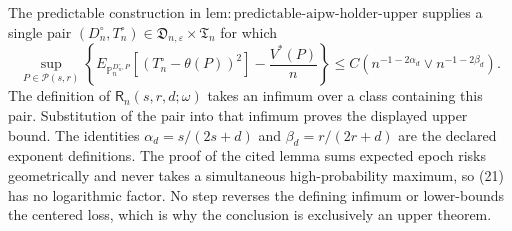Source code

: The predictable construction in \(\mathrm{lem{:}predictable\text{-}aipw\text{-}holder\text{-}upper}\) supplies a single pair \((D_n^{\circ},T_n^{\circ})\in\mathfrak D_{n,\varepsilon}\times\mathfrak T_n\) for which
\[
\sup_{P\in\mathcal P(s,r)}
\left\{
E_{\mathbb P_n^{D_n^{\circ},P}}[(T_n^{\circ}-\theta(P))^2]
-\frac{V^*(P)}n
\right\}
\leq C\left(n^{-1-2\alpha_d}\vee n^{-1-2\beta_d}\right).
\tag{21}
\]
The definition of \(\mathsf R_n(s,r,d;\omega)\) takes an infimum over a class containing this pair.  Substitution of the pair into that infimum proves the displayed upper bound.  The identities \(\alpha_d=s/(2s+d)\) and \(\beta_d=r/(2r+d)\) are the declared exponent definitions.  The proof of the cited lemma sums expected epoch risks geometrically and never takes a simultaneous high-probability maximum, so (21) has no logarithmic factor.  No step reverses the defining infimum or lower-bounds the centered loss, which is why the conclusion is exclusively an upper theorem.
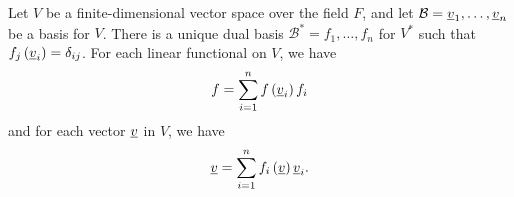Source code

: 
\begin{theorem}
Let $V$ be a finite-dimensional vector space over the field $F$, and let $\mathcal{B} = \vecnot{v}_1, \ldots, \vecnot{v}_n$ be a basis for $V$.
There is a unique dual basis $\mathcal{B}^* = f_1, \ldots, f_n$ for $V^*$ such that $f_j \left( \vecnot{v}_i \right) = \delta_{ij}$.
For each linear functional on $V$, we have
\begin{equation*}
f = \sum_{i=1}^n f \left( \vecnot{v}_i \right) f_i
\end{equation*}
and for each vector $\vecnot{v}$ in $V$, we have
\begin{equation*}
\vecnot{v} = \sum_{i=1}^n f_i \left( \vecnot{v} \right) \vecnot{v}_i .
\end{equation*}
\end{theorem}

* * *

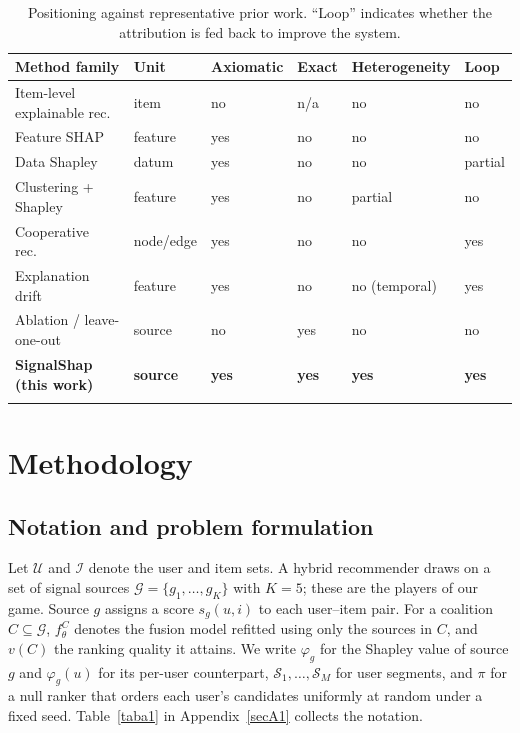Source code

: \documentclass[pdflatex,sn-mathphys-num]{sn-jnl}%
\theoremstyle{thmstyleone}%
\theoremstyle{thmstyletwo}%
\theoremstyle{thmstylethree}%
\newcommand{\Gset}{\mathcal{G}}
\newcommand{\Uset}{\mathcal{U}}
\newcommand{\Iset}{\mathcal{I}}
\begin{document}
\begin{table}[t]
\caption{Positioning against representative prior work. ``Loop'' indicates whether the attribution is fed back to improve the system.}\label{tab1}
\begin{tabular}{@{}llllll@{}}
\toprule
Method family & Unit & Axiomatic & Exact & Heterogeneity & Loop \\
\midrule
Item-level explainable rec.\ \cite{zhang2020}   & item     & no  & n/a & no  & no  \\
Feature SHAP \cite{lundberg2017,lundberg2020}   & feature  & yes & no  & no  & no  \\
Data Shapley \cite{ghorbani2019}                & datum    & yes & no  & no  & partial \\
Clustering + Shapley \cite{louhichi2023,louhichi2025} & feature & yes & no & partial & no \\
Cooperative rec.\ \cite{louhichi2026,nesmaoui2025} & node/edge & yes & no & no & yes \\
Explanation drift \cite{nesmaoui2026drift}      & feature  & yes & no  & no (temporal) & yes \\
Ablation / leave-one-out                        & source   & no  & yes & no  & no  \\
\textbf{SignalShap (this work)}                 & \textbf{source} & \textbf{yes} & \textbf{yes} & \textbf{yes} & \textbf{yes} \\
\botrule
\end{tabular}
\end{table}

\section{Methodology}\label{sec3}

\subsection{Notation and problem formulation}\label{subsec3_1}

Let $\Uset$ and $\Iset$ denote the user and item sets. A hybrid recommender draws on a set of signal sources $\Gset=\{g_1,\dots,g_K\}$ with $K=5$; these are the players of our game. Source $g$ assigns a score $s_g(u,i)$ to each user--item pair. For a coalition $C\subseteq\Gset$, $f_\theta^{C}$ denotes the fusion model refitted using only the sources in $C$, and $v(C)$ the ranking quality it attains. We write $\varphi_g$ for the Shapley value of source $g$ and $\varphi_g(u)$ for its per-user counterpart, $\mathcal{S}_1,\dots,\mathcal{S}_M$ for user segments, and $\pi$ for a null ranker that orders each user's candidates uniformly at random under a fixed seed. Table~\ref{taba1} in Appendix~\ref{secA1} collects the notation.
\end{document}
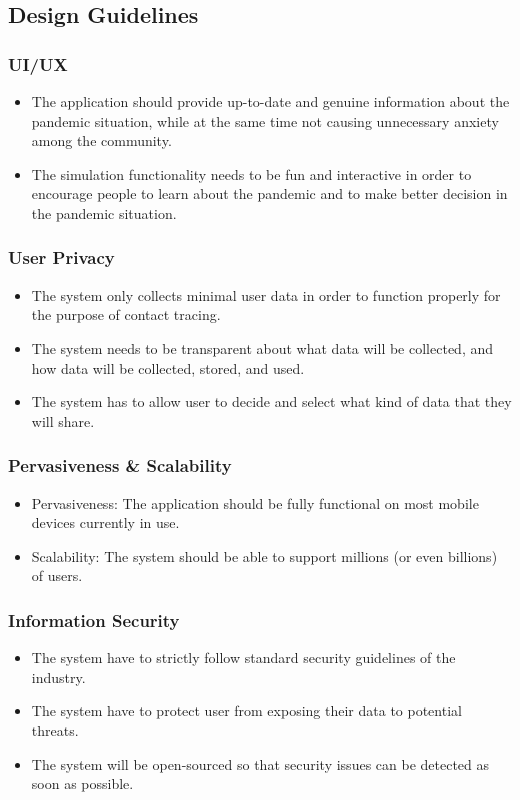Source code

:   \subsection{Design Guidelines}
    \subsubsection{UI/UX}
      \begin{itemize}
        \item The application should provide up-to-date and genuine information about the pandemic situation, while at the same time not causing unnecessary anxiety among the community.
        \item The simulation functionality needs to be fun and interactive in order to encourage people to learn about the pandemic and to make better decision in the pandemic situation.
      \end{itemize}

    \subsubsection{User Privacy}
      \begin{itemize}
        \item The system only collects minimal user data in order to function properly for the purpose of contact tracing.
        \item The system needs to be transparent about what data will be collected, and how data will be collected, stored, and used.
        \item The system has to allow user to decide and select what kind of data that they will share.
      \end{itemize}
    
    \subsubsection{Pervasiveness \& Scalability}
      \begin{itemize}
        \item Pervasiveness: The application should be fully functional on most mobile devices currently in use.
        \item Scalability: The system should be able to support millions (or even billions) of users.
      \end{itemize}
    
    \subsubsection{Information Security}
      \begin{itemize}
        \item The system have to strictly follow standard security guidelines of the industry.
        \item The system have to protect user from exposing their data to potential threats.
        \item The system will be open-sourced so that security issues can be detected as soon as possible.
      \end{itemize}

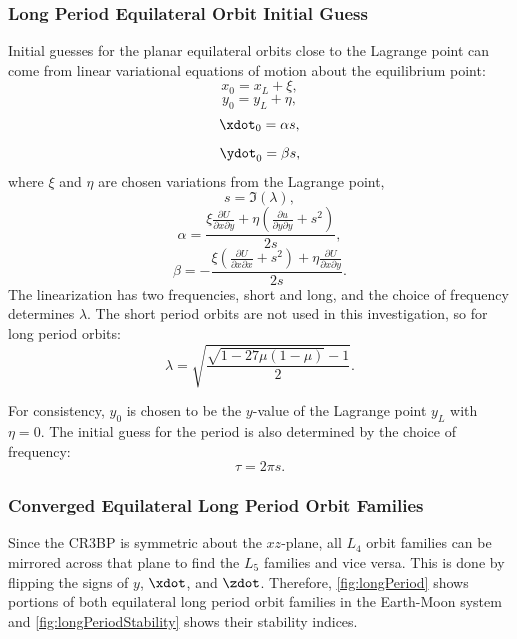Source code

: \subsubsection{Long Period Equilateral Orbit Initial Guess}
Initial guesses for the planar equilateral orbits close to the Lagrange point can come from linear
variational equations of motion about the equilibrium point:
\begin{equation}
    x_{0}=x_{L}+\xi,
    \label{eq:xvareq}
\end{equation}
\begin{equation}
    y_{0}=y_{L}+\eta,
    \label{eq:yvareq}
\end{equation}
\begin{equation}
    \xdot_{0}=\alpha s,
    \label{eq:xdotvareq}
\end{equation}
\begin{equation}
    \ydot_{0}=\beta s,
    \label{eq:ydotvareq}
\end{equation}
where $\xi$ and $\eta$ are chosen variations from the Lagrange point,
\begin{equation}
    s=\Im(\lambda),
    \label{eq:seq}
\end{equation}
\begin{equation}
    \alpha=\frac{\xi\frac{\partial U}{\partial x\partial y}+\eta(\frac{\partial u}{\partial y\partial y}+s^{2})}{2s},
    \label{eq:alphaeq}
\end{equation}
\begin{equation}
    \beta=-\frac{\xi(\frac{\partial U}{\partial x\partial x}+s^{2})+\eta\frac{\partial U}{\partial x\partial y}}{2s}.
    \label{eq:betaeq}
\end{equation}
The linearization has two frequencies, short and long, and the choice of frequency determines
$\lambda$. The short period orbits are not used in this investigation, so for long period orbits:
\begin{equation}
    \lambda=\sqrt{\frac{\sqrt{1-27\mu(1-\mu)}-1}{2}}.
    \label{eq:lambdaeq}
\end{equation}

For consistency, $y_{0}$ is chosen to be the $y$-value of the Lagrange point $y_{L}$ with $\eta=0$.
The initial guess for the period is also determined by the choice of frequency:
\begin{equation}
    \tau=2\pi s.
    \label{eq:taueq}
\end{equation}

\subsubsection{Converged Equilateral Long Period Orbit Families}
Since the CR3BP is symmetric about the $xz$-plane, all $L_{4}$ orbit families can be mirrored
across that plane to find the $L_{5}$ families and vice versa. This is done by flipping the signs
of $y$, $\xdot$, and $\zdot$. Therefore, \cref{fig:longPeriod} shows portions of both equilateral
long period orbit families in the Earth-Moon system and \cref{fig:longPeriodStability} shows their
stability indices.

• Task instructions: Locate all lines in the listing above with the word "left". Copy them.

• Solution:
\left\{
\leq C\left(n^{-1-2\alpha_d}\vee n^{-1-2\beta_d}\right).
There is a unique dual basis $\mathcal{B}^* = f_1, \ldots, f_n$ for $V^*$ such that $f_j \left( \vecnot{v}_i \right) = \delta_{ij}$.
f = \sum_{i=1}^n f \left( \vecnot{v}_i \right) f_i
\vecnot{v} = \sum_{i=1}^n f_i \left( \vecnot{v} \right) \vecnot{v}_i .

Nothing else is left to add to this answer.